Compute the line integral \[\int_C (x^2 - xy)\,dx + (y- \frac{x^2}{2} + 2)\,dy \] where $C$ is the polygonal path from $(2,0)$ to $(0,0)$ to $(2,1)$ to $(0,1)$.

Conservation of Energy

Suppose a force is given by $\vec F = -\nabla f$ and a particle of mass $m$ traverses a path $\vec r(t), a \leq t \leq b$.
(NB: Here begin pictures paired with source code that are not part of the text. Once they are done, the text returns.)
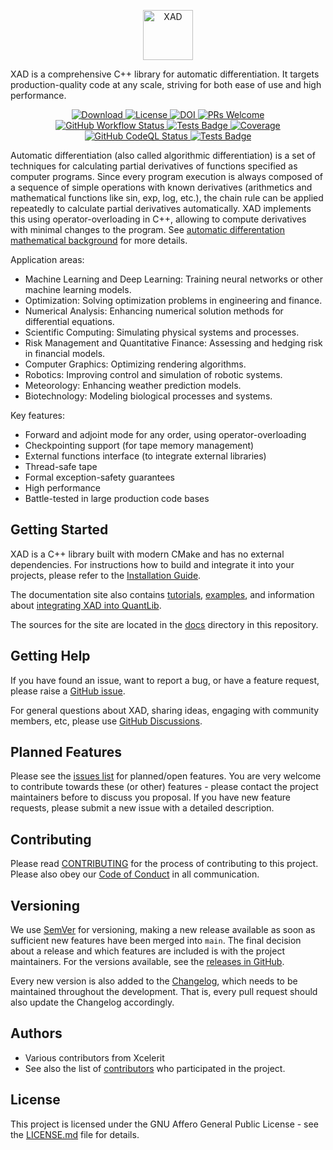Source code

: <p align="center" dir="auto">
    <a href="https://auto-differentiation.github.io" rel="nofollow" target="_blank">
        <img src="https://github.com/auto-differentiation/XAD/blob/main/docs/images/logo.svg?raw=true" height="80" alt="XAD" style="max-width:100%">
    </a>
</p>

XAD is a comprehensive C++ library for automatic differentiation.
It targets production-quality code at any scale, striving for both ease of use and high performance.

<p align="center" dir="auto">
    <a href="https://github.com/auto-differentiation/XAD/releases/latest">
        <img src="https://img.shields.io/github/v/release/auto-differentiation/XAD?label=Download&sort=semver" alt="Download" style="max-width: 100%;">
    </a>
    <a href="https://github.com/auto-differentiation/XAD/blob/main/LICENSE.md">
        <img src="https://img.shields.io/github/license/auto-differentiation/XAD?label=License" alt="License" style="max-width: 100%;">
    </a>
    <a href="https://doi.org/10.5281/zenodo.10867823">
        <img src="https://zenodo.org/badge/DOI/10.5281/zenodo.10867823.svg" alt="DOI" style="max-width: 100%;">
    </a>
    <a href="https://github.com/auto-differentiation/XAD/blob/main/CONTRIBUTING.md">
        <img src="https://img.shields.io/badge/PRs%20-welcome-brightgreen.svg" alt="PRs Welcome" style="max-width: 100%;">
    </a>
    <br>
    <a href="https://github.com/auto-differentiation/XAD/actions/workflows/ci.yml">
        <img src="https://img.shields.io/github/actions/workflow/status/auto-differentiation/XAD/ci.yml?label=Build&logo" alt="GitHub Workflow Status" style="max-width: 100%;">
    </a>
    <a href="https://github.com/auto-differentiation/XAD/actions?query=workflow%3ACI">
        <img src="https://gist.githubusercontent.com/auto-differentiation-dev/e0eab86863fac6da5e44d20df215f836/raw/badge.svg" alt="Tests Badge" style="max-width: 100%;">
    </a>
    <a href="https://coveralls.io/github/auto-differentiation/XAD?branch=main">
        <img src="https://coveralls.io/repos/github/auto-differentiation/XAD/badge.svg?branch=main" alt="Coverage" style="max-width: 100%;">
    </a>
    <a href="https://github.com/auto-differentiation/XAD/actions?query=workflow%3ACodeQL++">
        <img src="https://github.com/auto-differentiation/XAD/actions/workflows/codeql-analysis.yml/badge.svg" alt="GitHub CodeQL Status" style="max-width: 100%;" >
    </a>
    <a href="https://www.codacy.com/gh/auto-differentiation/XAD/dashboard">
        <img src="https://img.shields.io/codacy/grade/1826d0a6c8ce4feb81ef3b482d65c7b4?logo=codacy&label=Quality%20%28Codacy%29" alt="Tests Badge" style="max-width: 100%;">
    </a>
</p>

Automatic differentiation (also called algorithmic differentiation) is a set of techniques for calculating partial derivatives
of functions specified as computer programs. 
Since every program execution is always composed of a sequence of simple operations with known derivatives (arithmetics and mathematical functions like sin, exp, log, etc.),
the chain rule can be applied repeatedly to calculate partial derivatives automatically.
XAD implements this using operator-overloading in C++,
allowing to compute derivatives with minimal changes to the program.
See [automatic differentation mathematical background](https://auto-differentiation.github.io/aad/) for more details.

Application areas:

-   Machine Learning and Deep Learning: Training neural networks or other 
    machine learning models.
-   Optimization: Solving optimization problems in engineering and finance.
-   Numerical Analysis: Enhancing numerical solution methods for differential
    equations.
-   Scientific Computing: Simulating physical systems and processes.
-   Risk Management and Quantitative Finance: Assessing and hedging risk in
    financial models.
-   Computer Graphics: Optimizing rendering algorithms.
-   Robotics: Improving control and simulation of robotic systems.
-   Meteorology: Enhancing weather prediction models.
-   Biotechnology: Modeling biological processes and systems.

Key features:

-   Forward and adjoint mode for any order, using operator-overloading
-   Checkpointing support (for tape memory management)
-   External functions interface (to integrate external libraries)
-   Thread-safe tape
-   Formal exception-safety guarantees
-   High performance
-   Battle-tested in large production code bases

## Getting Started

XAD is a C++ library built with modern CMake and has no external dependencies. 
For instructions how to build and integrate it into your projects, please refer to the
[Installation Guide](https://auto-differentiation.github.io/installation/).

The documentation site also contains [tutorials](https://auto-differentiation.github.io/tutorials/), 
[examples](https://auto-differentiation.github.io/examples/), 
and information about [integrating XAD into QuantLib](https://auto-differentiation.github.io/quantlib/).

The sources for the site are located in the [docs](docs) directory in this repository.

## Getting Help

If you have found an issue, want to report a bug, or have a feature request, please raise a [GitHub issue](https://github.com/auto-differentiation/XAD/issues).

For general questions about XAD, sharing ideas, engaging with community members, etc, please use [GitHub Discussions](https://github.com/auto-differentiation/XAD/discussions).

## Planned Features

Please see the [issues list](https://github.com/auto-differentiation/XAD/issues?q=is%3Aopen+is%3Aissue+label%3Aenhancement) for planned/open features.
You are very welcome to contribute towards these (or other) features - please contact the project maintainers before to discuss you proposal.
If you have new feature requests, please submit a new issue with a detailed description.

## Contributing

Please read [CONTRIBUTING](CONTRIBUTING.md) for the process of contributing to this project.
Please also obey our [Code of Conduct](CODE_OF_CONDUCT.md) in all communication.

## Versioning

We use [SemVer](http://semver.org/) for versioning,
making a new release available as soon as sufficient new features have been merged into `main`.
The final decision about a release and which features are included is with the project maintainers.
For the versions available, see the [releases in GitHub](https://github.com/auto-differentiation/XAD/releases).

Every new version is also added to the [Changelog](CHANGELOG.md),
which needs to be maintained throughout the development.
That is, every pull request should also update the Changelog accordingly.

## Authors

-   Various contributors from Xcelerit
-   See also the list of [contributors](https://github.com/auto-differentiation/XAD/contributors) who participated in the project.


## License

This project is licensed under the GNU Affero General Public License - see the [LICENSE.md](LICENSE.md) file for details.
\[ \text{W} = \int\limits_C \vec F\cdot d\vec r\]

Conservation of Energy

Suppose a force is given by $\vec F = -\nabla f$ and a particle of mass $m$ traverses a path $\vec r(t), a \leq t \leq b$.

\[ \text{W} = \int\limits_C \vec F\cdot d\vec r = f(\vec r(a)) - f(\vec r(b))\]

Conservation of Energy

Suppose a force is given by $\vec F = -\nabla f$ and a particle of mass $m$ traverses a path $\vec r(t), a \leq t \leq b$.

\[ \begin{align*}\text{W} &= \int_a^b m\vec r''(t)\cdot \vec r'(t)\,dt \\ &= \int_a^b \frac{d}{dt}\left(\frac12 m \vec r'(t) \cdot \vec r'(t) \right)\,dt \\ &= \frac12 m |\vec r'(b)|^2 - \frac12 m |\vec r'(a)|^2 \end{align*}\]

Conservation of Energy

Suppose a force is given by $\vec F = -\nabla f$ and a particle of mass $m$ traverses a path $\vec r(t), a \leq t \leq b$.

\[ \frac12 m |\vec r'(b)|^2 + f(\vec r(b)) = \frac12 m |\vec r'(a)|^2 + f(\vec r(a)) \]

Escape Velocity

The Gravitational force from a mass $M$ at the origin on a mass $m$ at position $\vec x$ is \[ \vec G = -\frac{GMm \vec x}{|\vec x|^3}. \] Find the work done moving an object from the surface of the earth to the end of the universe.

On Earth

\[\begin{align*}G &= 6.674 \times 10^{-11} \frac{\text{N}\text{m}^2}{\text{kg}^2} \\ M &= 5.97\times10^{24} \text{kg} \\ R &= 6.371\times 10^{6} \text{m} \end{align*}\] Escape velocity is $\sqrt{\frac{2GM}{R}} = 11183.9 \frac{\text{m}}{\text{s}}$.

Learning Outcomes

You should be able to...

Interpret a line integral of a vector field as sum of line integrals of scalar fields.
Determine if a vector field is conservative and find a potential if so.
Recognize when and how to apply FTLI.
Equate path-independence with closed loops yielding 0.
Solve mechanical problems with conservative forces.